Un an après son apparition, le coronavirus continue de faire chaque jour des milliers de morts et d’aggraver la pauvreté dans le monde. Lors d’une journée spéciale ce lundi 11 janvier, RFI analyse les dernières avancées scientifiques et les changements profonds que cette crise a installé dans nos vies quotidiennes.
Confinement, gestes barrière, distanciation sociale, hydroxychloroquine, cluster, écouvillon, zoonose : autant de mots ou d’expressions dont nous n’avions pas connaissance ou du moins pas l’usage il y a seulement un an, lorsque le monde commence à découvrir une maladie inconnue et qui à l’époque n’inquiète pas grand monde. Le 5 janvier 2020, l’Agence France Presse diffuse une dépêche qui intrigue les spécialistes des épidémies : « Mystérieuse pneumonie en Chine: 59 cas, le SRAS exclu ».
Identifiée quelques jours auparavant à Wuhan (centre du pays), cette maladie à coronavirus que l’on appellera Covid-19 se répand dans cette ville de 11 millions d’habitants, d’abord parmi les personnes qui fréquentent un marché aux poissons et animaux sauvages. On ne parle pas encore de transmissions entre humains. Les autorités chinoises et l’OMS (Organisation mondiale de la santé) donnent la première alerte et le 11 janvier est annoncé un premier décès : celui d’un Chinois de 61 ans habitué du marché de Wuhan et qui avait déjà des problèmes de santé.
Ennemi invisible
Paradoxes économiques
Mais ce sont en réalité les économies dans leur ensemble qui subissent un choc tout aussi violent qu’imprévisible. La fermeture des frontières, les confinements à répétition et qui se prolongent pendant des mois, l’activité à l’arrêt dans de nombreux secteurs : au nom de la préservation de la vie humaine, une crise profonde s’est installée. Privées de ressources, des entreprises mettent la clé sous la porte, plongeant leurs salariés dans l’incertitude. Le secteur informel paie un plus grand prix encore. La Banque mondiale prévoit qu’en 2021, 150 millions de personnes pourraient plonger dans la grande pauvreté du fait de la récession. Les inégalités sociales, déjà flagrantes, se creusent dans de nombreux pays où les distributions de nourriture et de biens de première nécessité voient les files d’attente s’allonger.
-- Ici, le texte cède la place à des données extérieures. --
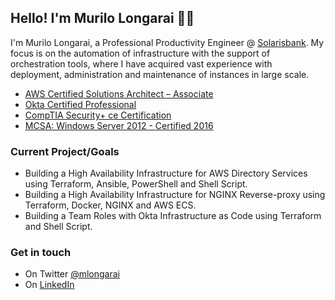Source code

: ## Hello! I'm Murilo Longarai ✌🏼

I'm Murilo Longarai, a Professional Productivity Engineer @ [Solarisbank](https://www.solarisbank.com/en/). My focus is on the automation of infrastructure with the support of orchestration tools, where I have acquired vast experience with deployment, administration and maintenance of instances in large scale.

- [ AWS Certified Solutions Architect – Associate](https://www.youracclaim.com/badges/d09c4145-76c4-4c23-bcae-9dcd9dbdd0c3)
- [ Okta Certified Professional](https://www.youracclaim.com/badges/165a1e7c-8f7a-4fb6-9492-0ef1c8b3f22c)
- [ CompTIA Security+ ce Certification](https://www.youracclaim.com/badges/0c3d402b-434d-444f-b083-03f8a914a0e7)
- [ MCSA: Windows Server 2012 - Certified 2016](https://www.youracclaim.com/badges/ac48e866-9553-467d-91d6-ebe7665a9e8d)

### Current Project/Goals

- Building a High Availability Infrastructure for AWS Directory Services using Terraform, Ansible, PowerShell and Shell Script.
- Building a High Availability Infrastructure for NGINX Reverse-proxy using Terraform, Docker, NGINX and AWS ECS.
- Building a Team Roles with Okta Infrastructure as Code using Terraform and Shell Script.

### Get in touch

- On Twitter [@mlongarai](https://www.twitter.com/murilo_longarai)
- On [LinkedIn](https://www.linkedin.com/in/murilolongarai/)
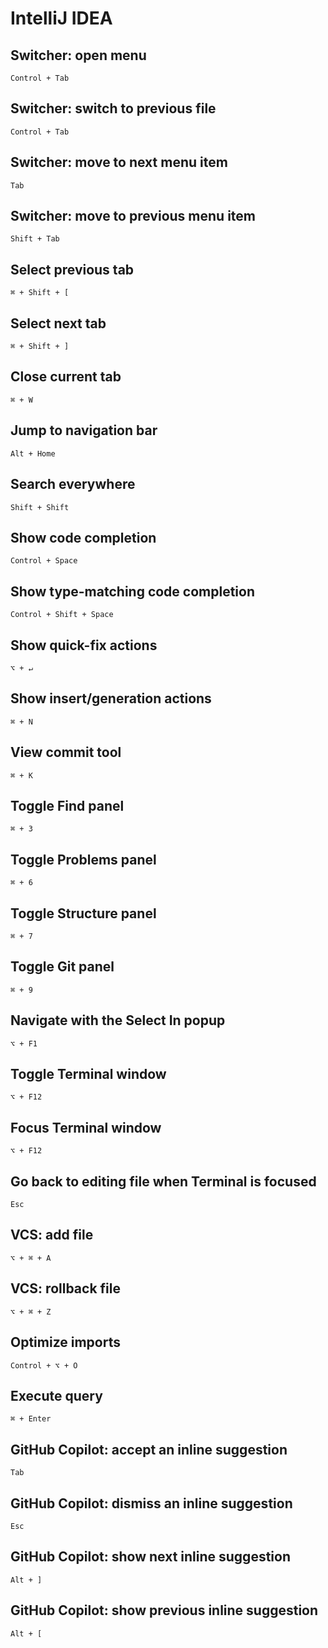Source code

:# IntelliJ IDEA

## Switcher: open menu

`Control + Tab`

## Switcher: switch to previous file

`Control + Tab`

## Switcher: move to next menu item

`Tab`

## Switcher: move to previous menu item

`Shift + Tab`

## Select previous tab

`⌘ + Shift + [`

## Select next tab

`⌘ + Shift + ]`

## Close current tab

`⌘ + W`

## Jump to navigation bar

`Alt + Home`

## Search everywhere

`Shift + Shift`

## Show code completion

`Control + Space`

## Show type-matching code completion

`Control + Shift + Space`

## Show quick-fix actions

`⌥ + ↵`

## Show insert/generation actions

`⌘ + N`

## View commit tool

`⌘ + K`

## Toggle Find panel

`⌘ + 3`

## Toggle Problems panel

`⌘ + 6`

## Toggle Structure panel

`⌘ + 7`

## Toggle Git panel

`⌘ + 9`

## Navigate with the Select In popup

`⌥ + F1`

## Toggle Terminal window

`⌥ + F12`

## Focus Terminal window

`⌥ + F12`

## Go back to editing file when Terminal is focused

`Esc`

## VCS: add file

`⌥ + ⌘ + A`

## VCS: rollback file

`⌥ + ⌘ + Z`

## Optimize imports

`Control + ⌥ + O`

## Execute query

`⌘ + Enter`

## GitHub Copilot: accept an inline suggestion

`Tab`

## GitHub Copilot: dismiss an inline suggestion

`Esc`

## GitHub Copilot: show next inline suggestion

`Alt + ]`

## GitHub Copilot: show previous inline suggestion

`Alt + [`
Un vainqueur dans la course au vaccin
Et puisqu’il en fallait un, ce sera lui : l’Américain Pfizer, associé au laboratoire allemand BioNTech, remporte un sprint inédit dans l’histoire de la recherche sur les épidémies. Dès le mois de novembre (8 mois seulement après que l’OMS a décrété la pandémie), son PDG Albert Bourla annonce la mise au point d’un vaccin « efficace à 90% ». Les marchés financiers s’enthousiasment et les gouvernements se livrent bataille pour réserver des stocks. Une semaine plus tard, c’est un autre groupe américain, Moderna, qui fait monter les enchères en promettant un vaccin efficace « à 95 % ». D’après les premières constatations, les effets indésirables sont mineurs. D’autres sont également lancés comme le Britannique AstraZeneca, le Chinois Sinopharm, le Russe Spoutnik, l’Américain Novavax.
Les premières campagnes de vaccination ont donc débuté, notamment dans les pays occidentaux, avec une priorité accordée aux personnes âgées, personnels soignants, les catégories de population les plus vulnérables. C’est la clé d’un possible retour à une vie un peu plus normale, espérée dans le courant de l’année 2021. Restent plusieurs questions : les pays les moins riches seront-ils rapidement approvisionnés ? Les vaccins chinois et russes, moins onéreux, pourraient être privilégiés en Afrique et en Amérique latine. Par ailleurs, comment convaincre les anti-vaccins, réticents à la piqûre pour des raisons médicales ou idéologiques ? Le défi est aussi politique et sociétal, dans un monde où la science est de plus en plus remise en cause.
Des armes pour lutter
Le vaccin, quoique probablement décisif, n’est pourtant pas la seule arme dont dispose le monde en 2021. Le traçage des personnes contaminées est un enjeu stratégique. Tout comme le respect des gestes barrières qui se sont invités sans doute pour longtemps dans nos existences. Pour reprendre une image éloignée de la science, mais véhiculée par des scientifiques, ces mesures sont comme une suite de tranches d’emmental, ce fromage avec des trous aléatoires ; chacune de ces mesures n’est pas suffisante à elle seule pour faire obstacle au coronavirus, mais, ensemble, elles constituent un rempart efficace. Il y a d’abord le masque ; un accessoire, qui est très loin d’être accessoire, avec lequel nous avons appris à vivre pour l’immense majorité d’entre nous. Il est fondamental. Et ce d’autant que l’on peut être contagieux sans avoir de symptômes du Covid-19. Autre geste très important : l’aération des lieux clos. Parler, tousser, éternuer mais aussi respirer provoquent l’émission de gouttelettes potentiellement contaminées – à noter que les plus petites peuvent rester plusieurs heures en suspension dans l’air. Il ne faut pas oublier le lavage très régulier des mains au savon, ou l’utilisation du gel hydro-alcoolique. Autant de gestes de base préconisés par les spécialistes de santé publique.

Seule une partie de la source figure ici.